Patients dealing with MTBI often experience fear of being seen differently due to their disorder.  They don’t want to be viewed by themselves or others as “damaged.”  They attempt to hide their symptoms and have difficulty accepting a change in their ability to live independent lives, no matter how temporary.  The anger, depression and social anxiety that may occur due to their experience makes it even more difficult to accurately treat them.  All of these behaviors can lead to physical and emotional isolation.  This communication gap then causes a rift between the patient and their support system.  It’s incredibly important for not only the patients to be well educated about what to expect, but that their families are also involved in the diagnosis and recovery process.

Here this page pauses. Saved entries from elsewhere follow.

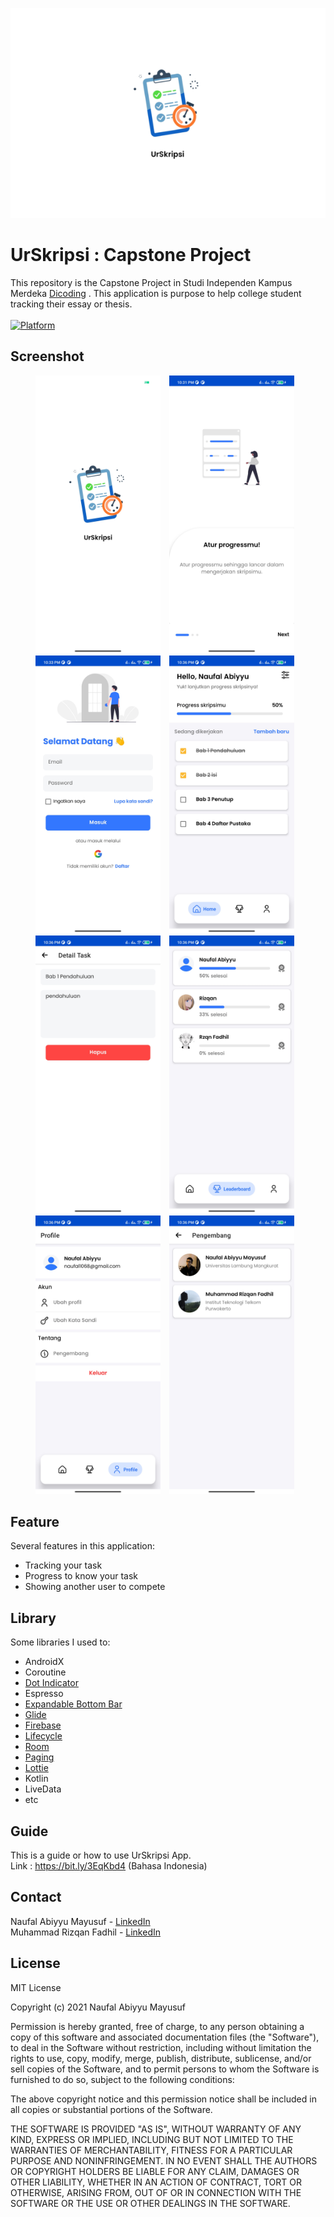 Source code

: <img src="/Screenshot/Logo.png"
        alt="Logo"        
        width="1000" />
        
# UrSkripsi : Capstone Project
This repository is the Capstone Project in Studi Independen Kampus Merdeka [Dicoding](dicoding.com) . This application is purpose to help college student tracking their essay or thesis.<br><br>
 [![Platform](https://img.shields.io/badge/platform-Android-green.svg)](http://developer.android.com/index.html)

## Screenshot
<p align="center">
    <img src="/Screenshot/1.jpg"
        alt="Splash Screen"    
        style="margin-right: 10px;"    
        width="200" />
    <img src="/Screenshot/2.jpg"
        alt="On Boarding"    
        style="margin-right: 10px;"    
        width="200" />
    <img src="/Screenshot/5.jpg"
        alt="Login screen"    
        style="margin-right: 10px;"    
        width="200" />
    <img src="/Screenshot/8.jpg"
        alt="Main Activity"    
        style="margin-right: 10px;"    
        width="200" />
     <img src="/Screenshot/9.jpg"
        alt="Detail"    
        style="margin-right: 10px;"    
        width="200" />
    <img src="/Screenshot/10.jpg"
        alt="Leaderboard Screen"    
        style="margin-right: 10px;"    
        width="200" />
    <img src="/Screenshot/11.jpg"
        alt="Profile screen"    
        style="margin-right: 10px;"    
        width="200" />
     <img src="/Screenshot/14.jpg"
        alt="Profile screen"    
        style="margin-right: 10px;"    
        width="200" />
</p>

## Feature
Several features in this application:
- Tracking your task
- Progress to know your task
- Showing another user to compete

## Library
Some libraries I used to:
- AndroidX
- Coroutine
- [Dot Indicator](https://github.com/tommybuonomo/dotsindicator)
- Espresso
- [Expandable Bottom Bar](https://github.com/st235/ExpandableBottomBar)
- [Glide](https://github.com/bumptech/glide)
- [Firebase](https://firebase.google.com/docs/android/setup)
- [Lifecycle](https://developer.android.com/jetpack/androidx/releases/lifecycle)
- [Room](https://developer.android.com/training/data-storage/room)
- [Paging](https://developer.android.com/topic/libraries/architecture/paging)
- [Lottie](https://airbnb.io/lottie/#/android)
- Kotlin
- LiveData
- etc

## Guide
This is a guide or how to use UrSkripsi App.<br>
Link : https://bit.ly/3EqKbd4 (Bahasa Indonesia)

## Contact
Naufal Abiyyu Mayusuf - [LinkedIn](https://www.linkedin.com/in/naufal-abiyyu/)<br>
Muhammad Rizqan Fadhil - [LinkedIn](https://www.linkedin.com/in/rzqnfadhil/)

## License
MIT License

Copyright (c) 2021 Naufal Abiyyu Mayusuf

Permission is hereby granted, free of charge, to any person obtaining a copy
of this software and associated documentation files (the "Software"), to deal
in the Software without restriction, including without limitation the rights
to use, copy, modify, merge, publish, distribute, sublicense, and/or sell
copies of the Software, and to permit persons to whom the Software is
furnished to do so, subject to the following conditions:

The above copyright notice and this permission notice shall be included in all
copies or substantial portions of the Software.

THE SOFTWARE IS PROVIDED "AS IS", WITHOUT WARRANTY OF ANY KIND, EXPRESS OR
IMPLIED, INCLUDING BUT NOT LIMITED TO THE WARRANTIES OF MERCHANTABILITY,
FITNESS FOR A PARTICULAR PURPOSE AND NONINFRINGEMENT. IN NO EVENT SHALL THE
AUTHORS OR COPYRIGHT HOLDERS BE LIABLE FOR ANY CLAIM, DAMAGES OR OTHER
LIABILITY, WHETHER IN AN ACTION OF CONTRACT, TORT OR OTHERWISE, ARISING FROM,
OUT OF OR IN CONNECTION WITH THE SOFTWARE OR THE USE OR OTHER DEALINGS IN THE
SOFTWARE.
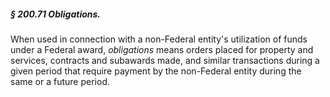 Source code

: ##### § 200.71 Obligations. #####

When used in connection with a non-Federal entity's utilization of funds under a Federal award, *obligations* means orders placed for property and services, contracts and subawards made, and similar transactions during a given period that require payment by the non-Federal entity during the same or a future period.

Things to watch out for post-incident: Post-Concussive Syndrome and Second Impact Syndrome.  Post-Concussive Syndrome occurs when the symptoms last for weeks, months or years following the causal incident. If you incur another MTBI before you’ve recovered from symptoms of the first, Second Impact Syndrome can occur.  This syndrome is characterized by a rapid swelling of the brain.  This dangerous development is most likely to happen to athletes that return to their sport too soon and soldiers that return to battle too soon.  Recurrent MTBI may be associated with longer recovery time and long-term risk of psychiatric and neurological dysfunction.  Two of the more common cumulative effects are psychiatric disorders and loss of long-term memory.  For example, retired football players with a history of three or more concussions have a higher risk of developing clinical depression than those with no concussion history.

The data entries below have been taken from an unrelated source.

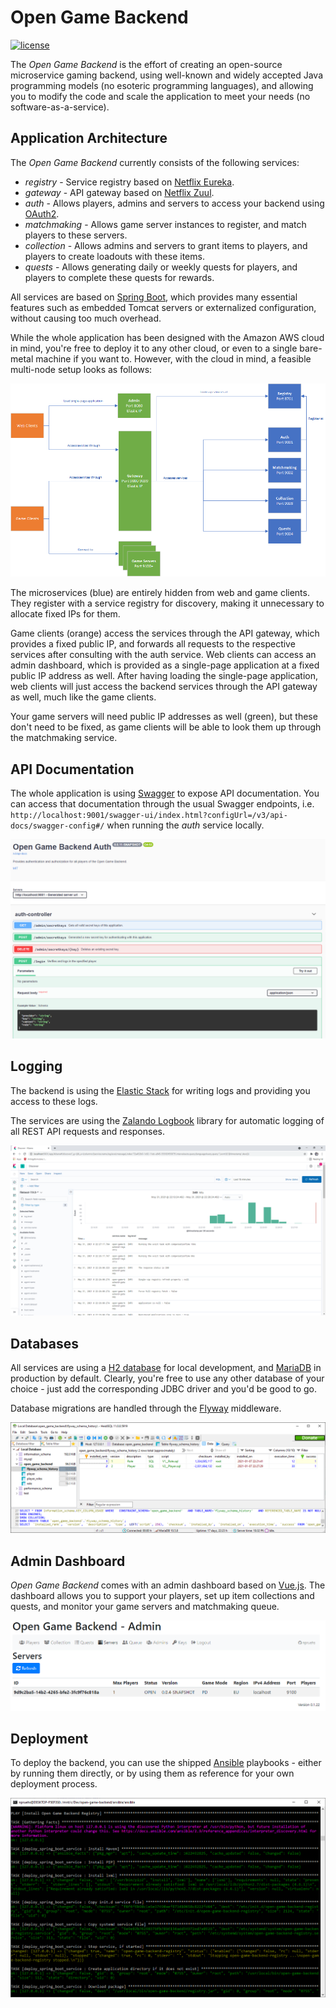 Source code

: # Open Game Backend

[![license](https://img.shields.io/github/license/open-game-backend/documentation.svg?maxAge=2592000)](https://github.com/open-game-backend/documentation/blob/develop/LICENSE)

The _Open Game Backend_ is the effort of creating an open-source microservice gaming backend, using well-known and widely accepted Java programming models (no esoteric programming languages), and allowing you to modify the code and scale the application to meet your needs (no software-as-a-service).

## Application Architecture

The _Open Game Backend_ currently consists of the following services:

* _registry_ - Service registry based on [Netflix Eureka](https://github.com/Netflix/eureka).
* _gateway_ - API gateway based on [Netflix Zuul](https://github.com/Netflix/zuul).
* _auth_ - Allows players, admins and servers to access your backend using [OAuth2](https://oauth.net/2/).
* _matchmaking_ - Allows game server instances to register, and match players to these servers.
* _collection_ - Allows admins and servers to grant items to players, and players to create loadouts with these items.
* _quests_ - Allows generating daily or weekly quests for players, and players to complete these quests for rewards.

All services are based on [Spring Boot](https://spring.io/projects/spring-boot), which provides many essential features such as embedded Tomcat servers or externalized configuration, without causing too much overhead.

While the whole application has been designed with the Amazon AWS cloud in mind, you're free to deploy it to any other cloud, or even to a single bare-metal machine if you want to. However, with the cloud in mind, a feasible multi-node setup looks as follows:

![Application Architecture](Images/ApplicationArchitecture.png)

The microservices (blue) are entirely hidden from web and game clients. They register with a service registry for discovery, making it unnecessary to allocate fixed IPs for them.

Game clients (orange) access the services through the API gateway, which provides a fixed public IP, and forwards all requests to the respective services after consulting with the auth service. Web clients can access an admin dashboard, which is provided as a single-page application at a fixed public IP address as well. After having loading the single-page application, web clients will just access the backend services through the API gateway as well, much like the game clients.

Your game servers will need public IP addresses as well (green), but these don't need to be fixed, as game clients will be able to look them up through the matchmaking service.

## API Documentation

The whole application is using [Swagger](https://swagger.io/tools/swagger-ui/) to expose API documentation. You can access that documentation through the usual Swagger endpoints, i.e. `http://localhost:9001/swagger-ui/index.html?configUrl=/v3/api-docs/swagger-config#/` when running the _auth_ service locally.

![Swagger](Images/Swagger.png)

## Logging

The backend is using the [Elastic Stack](https://www.elastic.co/elastic-stack) for writing logs and providing you access to these logs.

The services are using the [Zalando Logbook](https://github.com/zalando/logbook) library for automatic logging of all REST API requests and responses.

![Kibana](Images/Kibana.png)

## Databases

All services are using a [H2 database](https://www.h2database.com/html/main.html) for local development, and [MariaDB](https://mariadb.org/) in production by default. Clearly, you're free to use any other database of your choice - just add the corresponding JDBC driver and you'd be good to go.

Database migrations are handled through the [Flyway](https://flywaydb.org/) middleware.

![Flyway](Images/Flyway.png)

## Admin Dashboard

_Open Game Backend_ comes with an admin dashboard based on [Vue.js](https://vuejs.org/). The dashboard allows you to support your players, set up item collections and quests, and monitor your game servers and matchmaking queue.

![Flyway](Images/AdminDashboard.png)

## Deployment

To deploy the backend, you can use the shipped [Ansible](https://www.ansible.com/) playbooks - either by running them directly, or by using them as reference for your own deployment process.

![Ansible](Images/Ansible.png)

Is there a silver lining to be found here?  Yes!  Most patients suffering from Mild Traumatic Brain Injury return to their normal level of function within a few weeks to a few months of the incident.  It is much more rare to have long-term complications.  Additionally, testing techniques are improving as researchers get a better handle on how best to go about diagnosis and treatment.

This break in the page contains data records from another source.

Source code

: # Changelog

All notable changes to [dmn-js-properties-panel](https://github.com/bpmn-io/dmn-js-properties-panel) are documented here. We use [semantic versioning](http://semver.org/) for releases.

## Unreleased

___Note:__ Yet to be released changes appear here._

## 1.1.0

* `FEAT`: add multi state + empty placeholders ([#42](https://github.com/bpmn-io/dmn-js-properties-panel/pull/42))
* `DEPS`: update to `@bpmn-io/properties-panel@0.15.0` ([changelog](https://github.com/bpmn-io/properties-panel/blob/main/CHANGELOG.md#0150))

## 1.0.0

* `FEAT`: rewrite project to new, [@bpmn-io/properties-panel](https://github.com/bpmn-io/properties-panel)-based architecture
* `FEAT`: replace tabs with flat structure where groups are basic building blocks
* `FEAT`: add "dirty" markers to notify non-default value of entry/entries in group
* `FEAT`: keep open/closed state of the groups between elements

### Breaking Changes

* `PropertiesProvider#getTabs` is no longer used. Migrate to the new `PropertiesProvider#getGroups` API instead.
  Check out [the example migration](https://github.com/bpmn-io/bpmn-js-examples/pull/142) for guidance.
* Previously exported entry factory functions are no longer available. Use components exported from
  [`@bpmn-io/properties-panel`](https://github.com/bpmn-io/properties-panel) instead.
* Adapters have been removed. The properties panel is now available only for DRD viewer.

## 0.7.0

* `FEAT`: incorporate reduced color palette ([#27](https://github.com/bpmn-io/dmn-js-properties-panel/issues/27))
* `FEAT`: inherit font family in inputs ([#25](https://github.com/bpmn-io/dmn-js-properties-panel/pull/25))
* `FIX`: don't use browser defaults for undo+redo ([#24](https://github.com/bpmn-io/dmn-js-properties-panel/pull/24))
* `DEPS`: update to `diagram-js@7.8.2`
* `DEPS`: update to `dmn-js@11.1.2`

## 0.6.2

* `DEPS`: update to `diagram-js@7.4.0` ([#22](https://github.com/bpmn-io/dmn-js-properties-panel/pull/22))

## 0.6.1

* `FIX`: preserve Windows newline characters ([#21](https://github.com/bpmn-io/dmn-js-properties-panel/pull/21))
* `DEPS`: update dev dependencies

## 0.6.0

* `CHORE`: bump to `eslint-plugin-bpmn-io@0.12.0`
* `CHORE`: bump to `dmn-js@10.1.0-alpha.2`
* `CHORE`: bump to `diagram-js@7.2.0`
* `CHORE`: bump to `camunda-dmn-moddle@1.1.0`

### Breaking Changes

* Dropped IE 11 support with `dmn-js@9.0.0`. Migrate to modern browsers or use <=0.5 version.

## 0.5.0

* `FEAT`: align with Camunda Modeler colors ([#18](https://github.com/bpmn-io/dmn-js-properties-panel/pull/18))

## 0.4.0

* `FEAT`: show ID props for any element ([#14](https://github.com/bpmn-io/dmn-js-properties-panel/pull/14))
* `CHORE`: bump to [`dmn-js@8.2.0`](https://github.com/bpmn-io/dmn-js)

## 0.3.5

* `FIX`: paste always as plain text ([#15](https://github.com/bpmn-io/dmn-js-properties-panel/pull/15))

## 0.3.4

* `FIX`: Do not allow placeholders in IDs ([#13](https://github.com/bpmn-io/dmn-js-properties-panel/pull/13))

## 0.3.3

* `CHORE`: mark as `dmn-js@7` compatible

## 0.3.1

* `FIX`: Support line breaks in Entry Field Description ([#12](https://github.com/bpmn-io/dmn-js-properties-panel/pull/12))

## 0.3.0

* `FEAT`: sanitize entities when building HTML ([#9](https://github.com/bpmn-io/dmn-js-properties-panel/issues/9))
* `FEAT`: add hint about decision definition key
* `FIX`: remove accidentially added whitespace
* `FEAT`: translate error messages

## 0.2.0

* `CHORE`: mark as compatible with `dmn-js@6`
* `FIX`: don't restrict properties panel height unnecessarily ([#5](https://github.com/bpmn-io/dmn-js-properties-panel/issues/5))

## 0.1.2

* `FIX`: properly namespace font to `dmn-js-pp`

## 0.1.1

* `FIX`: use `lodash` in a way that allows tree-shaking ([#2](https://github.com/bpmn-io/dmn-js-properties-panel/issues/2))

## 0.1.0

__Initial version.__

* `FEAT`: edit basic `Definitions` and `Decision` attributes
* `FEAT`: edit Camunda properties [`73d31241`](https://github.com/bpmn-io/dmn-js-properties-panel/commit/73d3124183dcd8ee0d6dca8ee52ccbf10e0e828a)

Because of MTBI’s dual neurological and psychological forces, it is most beneficial to clinicians and patients to approach the disorder as a neuropsychological construct.  It is a neurological injury by form and function, but psychological factors have a large impact on the treatment and long-term outcome of the disease.  Because of this, neuropsychologists, who address this overlap between neurology and psychology are by nature best qualified to deal with all aspects of disease diagnosis and management.

What does all this tech-speak translate to in reality?  The best way to determine your fitness after your incident is to trust yourself and your knowledge of your body.  Keep careful tabs on yourself to see what changes have occurred pre- and post- incident.  Do you have difficulty remembering things?  Is your vision blurry and depth perception off?  Have you had noticeable changes in energy level and mood?  Do you have a diminished reaction time?  These are all key clues to report to your doctor immediately.  If you are one of those that experience long-term effects, seek help.  There are doctors out there that specialize in TBI rehabilitation.

Mild Traumatic Brain Injury has become a commonly misdiagnosed and misunderstood public health problem.  The multitude of ways this type of brain injury can be formed makes it hard for doctors to map the causative event and make predictions for diagnosis and recovery.  The fact that it has to be approached quite differently than its other TBI counterparts further confounds efforts toward accurate diagnosis and care.  In order for an effective prognosis to be formed for a patient, a combination of factors must be assessed: the biomechanics of the incident, presence of neurologic deficits, reported symptoms, patient’s medical history, and post-injury psychosocial issues.  While increased sensitivity in neuroimaging techniques and neuropsychological testing will hopefully lead to a more fine-tuned diagnosis, it is crucial that each individual patient take responsibility for their own symptoms and progress.  It is only through the combined efforts of doctors, patients and their families that positive outcomes for this potentially debilitating disorder can be reached.